The ‘Schindler’s List’ director and founder of the USC Shoah Foundation explains why we must confront the origins of hate with new focus and new tools.
In April, our team at USC Shoah Foundation sat down to photograph five survivors of the Holocaust, the Rwandan, Armenian, Cambodian and Guatemalan genocides, and the common idiom, “A picture’s worth a thousand words,” took on a whole new meaning for me.
In today’s world, the violence behind genocide is not given the airtime, the space in some publications or its victims the consideration of our collective conscience. It’s thrust into the spotlight with a short-lived moral obligation and then disappears as abruptly as it was brought to our attention. Defined primarily by its statistics instead of its impact on each victim, genocide has become an out-of-sight, out-of-mind problem, increasingly acknowledged with apathy in the face of atrocity.
At USC Shoah Foundation, we are tackling that apathy, by individualizing these crimes against humanity, by putting an actual face — many faces, in fact — on genocide. As long as we struggle to understand and confront the origins of hate, we will continue to suffer the casualties of it. By putting these faces out there, by making testimony available around the world, we are hoping to dissect that hatred — to figure out why, under the surface of a supposed common humanity, we are ignoring the everyday subtle moments of intolerance that can lead to genocide.

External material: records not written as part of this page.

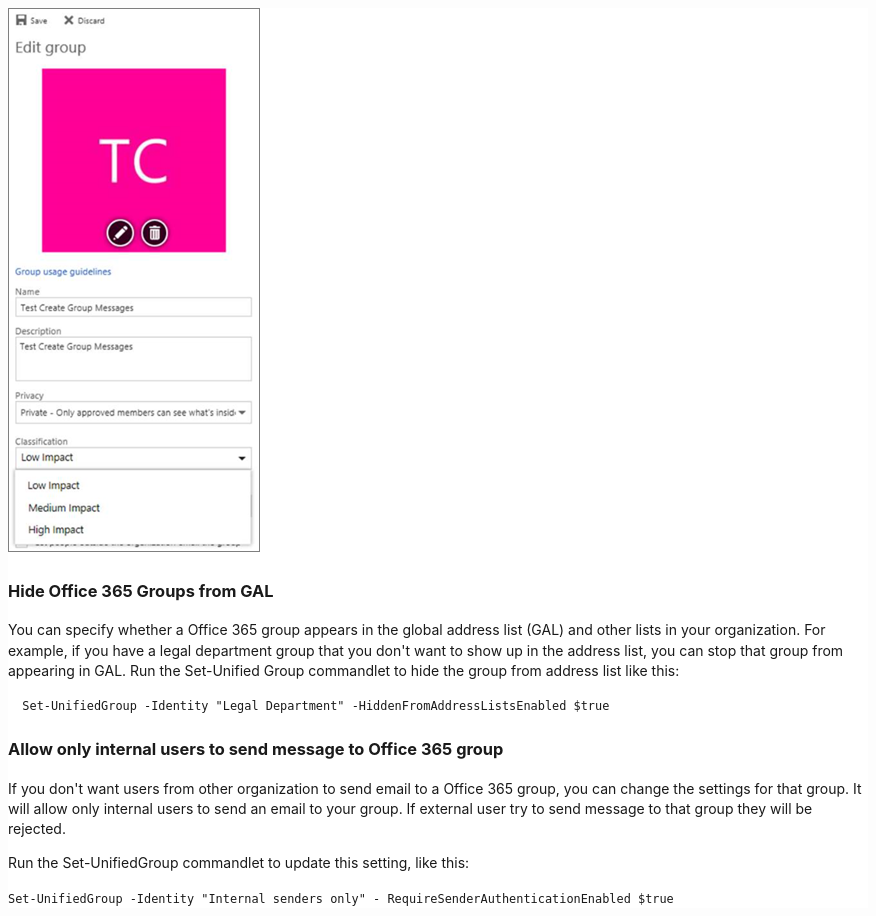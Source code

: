 ![Choose Office 365 group classification](media/f8d4219a-6180-491d-b0e1-4313ac83998b.png)
  
### Hide Office 365 Groups from GAL
<a name="BKMK_CreateClassification"> </a>

You can specify whether a Office 365 group appears in the global ﻿address list (GAL) and other lists in your organization. For example, if you have a legal department group that you don't want to show up in the address list, you can stop that group from appearing in GAL. Run the Set-Unified Group commandlet to hide the group from address list﻿ like this:
  
```
  Set-UnifiedGroup -Identity "Legal Department" -HiddenFromAddressListsEnabled $true
```

### Allow only internal users to send message to Office 365 group
<a name="BKMK_CreateClassification"> </a>

If you don't want users from other organization to send email to a Office 365 group, you can change the settings for that group. It will allow only internal users to send an email to your group. If external user try to send message to that group they will be rejected.
  
Run the Set-UnifiedGroup commandlet to update this setting, like this:
  
```
Set-UnifiedGroup -Identity "Internal senders only" - RequireSenderAuthenticationEnabled $true
```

With global communication more efficient than ever, we are an as-it-happens eyewitness generation, and at USC Shoah Foundation, we are now an iWitness generation that can effectively challenge that bystander behavior. We are using the archive as a call to action — employing educational resources and technology to connect individuals to the past, to help them draw connections to the present and to inspire them to affect change in their communities.
That brings me back to the remarkable photo, below, taken this year by David Strick of Edith Umugiraneza, Dario Gabbai, Yevnigue Salibian, Sara Pol-Lim and Aracely Garrido. It is a powerful reminder that genocide is a malignant problem persisting in countries all over the world.
Survivors of genocide are individuals with shared stories of humanity, imploring all of us to abandon our indifference. They are worth listening to. Worth facing. Worth a thousand words and more.